Le nombre d’heures par semaine varie en fonction des missions que l’on me confie, de leur caractère d’urgence et de l’administratif que j’ai à traiter en parallèle. D’une manière générale, cela varie entre 35 et 40 heures par semaine. Cela ne prend pas en compte les lectures dites « personnelles », qui me permettent de rédiger ensuite mes chroniques littéraires.
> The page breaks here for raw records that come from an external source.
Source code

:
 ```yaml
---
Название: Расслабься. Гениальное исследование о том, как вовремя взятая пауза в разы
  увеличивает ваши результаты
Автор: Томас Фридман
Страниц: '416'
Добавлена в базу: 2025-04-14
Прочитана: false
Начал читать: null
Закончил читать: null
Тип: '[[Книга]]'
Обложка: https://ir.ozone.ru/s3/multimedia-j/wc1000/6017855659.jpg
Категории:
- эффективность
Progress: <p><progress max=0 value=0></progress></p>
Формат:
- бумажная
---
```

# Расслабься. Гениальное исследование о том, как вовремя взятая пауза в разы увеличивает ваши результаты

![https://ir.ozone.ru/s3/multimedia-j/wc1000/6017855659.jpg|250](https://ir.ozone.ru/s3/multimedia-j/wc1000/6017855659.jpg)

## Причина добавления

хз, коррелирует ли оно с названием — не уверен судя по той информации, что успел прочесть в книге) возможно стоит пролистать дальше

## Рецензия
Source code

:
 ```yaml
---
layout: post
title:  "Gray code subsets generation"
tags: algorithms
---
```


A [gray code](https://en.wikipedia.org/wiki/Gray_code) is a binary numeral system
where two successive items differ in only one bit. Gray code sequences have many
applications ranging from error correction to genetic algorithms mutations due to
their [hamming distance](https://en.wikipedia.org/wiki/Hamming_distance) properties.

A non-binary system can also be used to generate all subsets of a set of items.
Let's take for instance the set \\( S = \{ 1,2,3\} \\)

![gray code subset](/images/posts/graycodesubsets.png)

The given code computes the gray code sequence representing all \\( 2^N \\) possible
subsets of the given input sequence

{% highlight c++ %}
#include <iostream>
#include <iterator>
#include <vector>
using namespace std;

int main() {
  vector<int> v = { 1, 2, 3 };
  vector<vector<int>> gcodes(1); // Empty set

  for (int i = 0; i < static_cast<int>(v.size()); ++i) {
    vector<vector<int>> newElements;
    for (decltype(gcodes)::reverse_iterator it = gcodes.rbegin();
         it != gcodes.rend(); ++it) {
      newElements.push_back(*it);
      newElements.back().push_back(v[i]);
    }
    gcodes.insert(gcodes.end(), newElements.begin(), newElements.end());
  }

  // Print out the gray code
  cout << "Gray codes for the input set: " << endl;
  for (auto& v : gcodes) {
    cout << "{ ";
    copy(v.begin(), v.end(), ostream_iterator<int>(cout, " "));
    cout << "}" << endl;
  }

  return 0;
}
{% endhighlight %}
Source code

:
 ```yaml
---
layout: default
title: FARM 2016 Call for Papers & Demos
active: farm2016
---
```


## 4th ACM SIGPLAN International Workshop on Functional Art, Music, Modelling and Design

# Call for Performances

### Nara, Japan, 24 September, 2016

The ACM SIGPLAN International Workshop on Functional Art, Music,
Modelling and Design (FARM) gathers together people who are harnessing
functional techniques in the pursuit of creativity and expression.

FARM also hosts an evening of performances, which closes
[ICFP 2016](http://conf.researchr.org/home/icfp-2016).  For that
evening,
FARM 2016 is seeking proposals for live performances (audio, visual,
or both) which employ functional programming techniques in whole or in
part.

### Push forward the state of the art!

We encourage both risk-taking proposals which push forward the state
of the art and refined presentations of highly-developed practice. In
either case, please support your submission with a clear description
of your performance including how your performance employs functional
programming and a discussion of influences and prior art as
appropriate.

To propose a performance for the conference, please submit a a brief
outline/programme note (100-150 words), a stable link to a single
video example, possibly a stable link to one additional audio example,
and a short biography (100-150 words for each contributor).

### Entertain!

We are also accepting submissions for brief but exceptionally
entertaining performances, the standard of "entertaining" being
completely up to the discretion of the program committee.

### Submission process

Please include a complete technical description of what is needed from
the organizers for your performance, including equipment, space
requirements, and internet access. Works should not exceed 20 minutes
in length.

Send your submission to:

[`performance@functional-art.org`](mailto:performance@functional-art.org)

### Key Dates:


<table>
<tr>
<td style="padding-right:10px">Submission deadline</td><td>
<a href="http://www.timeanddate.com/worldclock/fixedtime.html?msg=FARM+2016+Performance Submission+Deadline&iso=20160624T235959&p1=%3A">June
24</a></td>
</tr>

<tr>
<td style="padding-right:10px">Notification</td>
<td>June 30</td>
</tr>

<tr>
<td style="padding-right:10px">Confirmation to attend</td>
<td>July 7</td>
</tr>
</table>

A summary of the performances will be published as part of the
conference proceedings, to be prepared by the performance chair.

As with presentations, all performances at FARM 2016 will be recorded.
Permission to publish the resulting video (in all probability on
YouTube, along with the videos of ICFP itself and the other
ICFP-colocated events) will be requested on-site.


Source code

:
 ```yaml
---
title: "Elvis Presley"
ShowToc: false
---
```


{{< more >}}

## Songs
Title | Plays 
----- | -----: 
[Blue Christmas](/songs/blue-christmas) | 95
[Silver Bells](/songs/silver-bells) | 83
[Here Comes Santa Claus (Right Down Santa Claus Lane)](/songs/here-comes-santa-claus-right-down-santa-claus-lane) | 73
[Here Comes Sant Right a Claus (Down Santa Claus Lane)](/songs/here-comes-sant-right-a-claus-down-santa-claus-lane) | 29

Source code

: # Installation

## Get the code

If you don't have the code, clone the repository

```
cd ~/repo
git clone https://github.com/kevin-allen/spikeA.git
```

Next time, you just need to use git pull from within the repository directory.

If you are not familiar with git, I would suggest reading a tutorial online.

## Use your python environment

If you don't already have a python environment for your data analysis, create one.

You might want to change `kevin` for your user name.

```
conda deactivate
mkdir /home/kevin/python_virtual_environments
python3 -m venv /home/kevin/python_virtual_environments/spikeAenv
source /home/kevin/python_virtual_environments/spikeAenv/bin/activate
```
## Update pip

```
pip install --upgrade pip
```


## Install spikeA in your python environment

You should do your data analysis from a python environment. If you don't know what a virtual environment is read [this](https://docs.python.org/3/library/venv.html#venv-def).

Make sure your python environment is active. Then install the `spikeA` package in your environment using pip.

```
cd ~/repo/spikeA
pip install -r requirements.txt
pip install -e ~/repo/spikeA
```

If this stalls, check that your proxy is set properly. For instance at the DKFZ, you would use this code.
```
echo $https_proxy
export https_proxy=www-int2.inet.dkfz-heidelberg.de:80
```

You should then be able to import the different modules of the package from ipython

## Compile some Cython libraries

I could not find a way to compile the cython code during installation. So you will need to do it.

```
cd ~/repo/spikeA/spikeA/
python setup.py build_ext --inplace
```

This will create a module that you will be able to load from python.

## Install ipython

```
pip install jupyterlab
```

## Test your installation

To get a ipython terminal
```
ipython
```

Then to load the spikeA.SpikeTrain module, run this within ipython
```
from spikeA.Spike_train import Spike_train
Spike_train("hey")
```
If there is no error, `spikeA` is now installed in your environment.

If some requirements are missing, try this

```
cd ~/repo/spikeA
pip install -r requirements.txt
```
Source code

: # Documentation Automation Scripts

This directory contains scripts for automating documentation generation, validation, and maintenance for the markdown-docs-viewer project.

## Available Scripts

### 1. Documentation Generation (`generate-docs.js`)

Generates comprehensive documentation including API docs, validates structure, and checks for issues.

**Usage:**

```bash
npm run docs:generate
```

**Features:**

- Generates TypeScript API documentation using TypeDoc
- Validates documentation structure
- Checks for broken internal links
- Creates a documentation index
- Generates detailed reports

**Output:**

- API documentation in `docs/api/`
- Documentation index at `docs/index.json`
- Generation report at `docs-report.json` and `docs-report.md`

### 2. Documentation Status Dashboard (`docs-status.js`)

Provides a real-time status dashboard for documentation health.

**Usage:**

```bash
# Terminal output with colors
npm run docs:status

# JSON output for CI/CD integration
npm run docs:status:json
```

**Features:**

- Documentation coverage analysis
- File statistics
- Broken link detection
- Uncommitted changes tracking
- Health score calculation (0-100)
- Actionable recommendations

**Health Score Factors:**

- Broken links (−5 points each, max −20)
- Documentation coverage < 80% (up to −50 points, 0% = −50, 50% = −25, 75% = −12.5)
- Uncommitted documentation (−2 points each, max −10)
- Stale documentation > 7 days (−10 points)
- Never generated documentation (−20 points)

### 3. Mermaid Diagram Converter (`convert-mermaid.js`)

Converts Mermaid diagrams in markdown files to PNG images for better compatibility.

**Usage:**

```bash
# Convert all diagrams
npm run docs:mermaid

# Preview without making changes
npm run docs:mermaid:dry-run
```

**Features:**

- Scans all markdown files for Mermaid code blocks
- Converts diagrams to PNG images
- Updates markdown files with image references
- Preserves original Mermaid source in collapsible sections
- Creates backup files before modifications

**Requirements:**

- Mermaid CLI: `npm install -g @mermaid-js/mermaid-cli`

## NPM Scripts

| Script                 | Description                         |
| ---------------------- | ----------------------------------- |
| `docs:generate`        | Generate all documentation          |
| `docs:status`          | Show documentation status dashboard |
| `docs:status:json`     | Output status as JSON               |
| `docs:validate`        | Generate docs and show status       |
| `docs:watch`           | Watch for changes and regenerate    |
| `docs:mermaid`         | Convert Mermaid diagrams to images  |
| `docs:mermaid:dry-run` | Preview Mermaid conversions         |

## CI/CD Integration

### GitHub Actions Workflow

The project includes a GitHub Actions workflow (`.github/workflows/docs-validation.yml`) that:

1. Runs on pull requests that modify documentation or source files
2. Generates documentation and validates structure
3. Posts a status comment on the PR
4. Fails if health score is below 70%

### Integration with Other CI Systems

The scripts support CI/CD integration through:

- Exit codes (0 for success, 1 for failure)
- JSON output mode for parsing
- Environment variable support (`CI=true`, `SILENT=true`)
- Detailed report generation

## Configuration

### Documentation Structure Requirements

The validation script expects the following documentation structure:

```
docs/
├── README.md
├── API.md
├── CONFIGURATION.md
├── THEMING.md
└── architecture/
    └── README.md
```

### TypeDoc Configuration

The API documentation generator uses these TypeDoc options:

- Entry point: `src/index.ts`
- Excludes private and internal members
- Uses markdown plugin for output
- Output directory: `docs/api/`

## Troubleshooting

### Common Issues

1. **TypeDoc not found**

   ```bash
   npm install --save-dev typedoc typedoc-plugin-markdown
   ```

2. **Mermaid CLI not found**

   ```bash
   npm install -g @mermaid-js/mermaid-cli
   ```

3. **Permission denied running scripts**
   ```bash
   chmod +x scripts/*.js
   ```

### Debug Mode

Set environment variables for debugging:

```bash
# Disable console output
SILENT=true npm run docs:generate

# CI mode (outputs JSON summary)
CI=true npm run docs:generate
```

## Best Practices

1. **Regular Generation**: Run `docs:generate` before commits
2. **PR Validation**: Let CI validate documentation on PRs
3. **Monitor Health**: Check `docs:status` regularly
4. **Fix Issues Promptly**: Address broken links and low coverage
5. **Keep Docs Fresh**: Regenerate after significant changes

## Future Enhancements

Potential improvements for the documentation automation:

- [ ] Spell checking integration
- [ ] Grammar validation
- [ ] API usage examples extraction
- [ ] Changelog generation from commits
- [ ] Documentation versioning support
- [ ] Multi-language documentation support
Par quels moyens est-il plus facile de se faire connaître : Twitter, Facebook, Instagram, un site/blog, autre ?
Tout dépend de votre activité et de ce que vous cherchez à promouvoir. Pour ma part, les réseaux sociaux m’aident à faire connaître mon activité de blogueuse.
Pour ce qui est de mes prestations, je passe par Malt et LinkedIn, qui sont des réseaux professionnels destinés à mettre en lien des entreprises avec des prestataires. Mon site internet sert de vitrine à mon activité et de référence pour mes potentiels clients. Grâce à lui, ils connaissent mes services, peuvent juger ma façon de rédiger et obtenir des témoignages de la part d’entreprises qui ont travaillé avec moi. Je pense que pour avoir des retours et bien cibler son client idéal, il ne faut pas hésiter à multiplier les canaux, à condition d’y être actif. Il ne sert à rien d’avoir 10 comptes différents si on n’y publie absolument rien.

Le blogging

Pensez-vous, qu’à l’avenir, le métier de blogueuse littéraire va se développer et être considéré comme tel ?
Dans l’état actuel des choses, je ne pense pas que le métier de blogueur littéraire puisse se développer. De ce que j’ai pu constater grâce à de nombreux témoignages, les blogs « passion » ont moins d’impact qu’il y a quelques années, et c’est d’autant plus vrai pour les blogs littéraires. Cela est dû aux chroniques express publiées directement sur les réseaux sociaux ou sur des applications dédiées à cette pratique. De plus, les blogs littéraires ne fonctionnent pas comme les blogs de lifestyle ou de beauté. Les maisons d’édition ne rémunèrent pas les lecteurs pour faire la promotion des livres, contrairement à certaines entreprises qui n’hésitent pas à investir pour payer des influenceurs. Néanmoins, je suis persuadée que le blog peut être très utile pour développer une activité annexe, comme ce fut le cas pour moi. Actuellement, je ne suis pas payée pour être blogueuse : mon blog n’est pas monétisé, mais il me sert de vitrine pour mes prestations de rédaction web.

Achetez-vous les livres que vous chroniquez ou vous sont-ils offerts par les maisons d’édition et les auteurs ?
Lorsque je chronique un livre dans le cadre d’une demande émise par un auteur, il m’est offert par l’écrivain qui a fait appel à mes services. Le reste du temps, j’achète, j’emprunte à la bibliothèque ou je trouve dans les cabines à livres de ma ville les écrits que je chronique. Au lancement de mon blog, il m’est arrivé de recevoir quelques livres de la part de maisons d’édition, mais ce n’est plus le cas désormais.

Mes prestations

Qu’est-ce qui représente la majorité de votre travail : la correction/relecture ou la rédaction web ?
Sans aucune hésitation, il s’agit de la rédaction web. Effectivement, j’ai décidé de me consacrer à cette activité depuis 2019. Ainsi, presque 100 % de mes prestations relèvent de la rédaction web à présent. Je poursuis la correction uniquement avec les auteurs que j’accompagne depuis la création de mon entreprise, en 2017.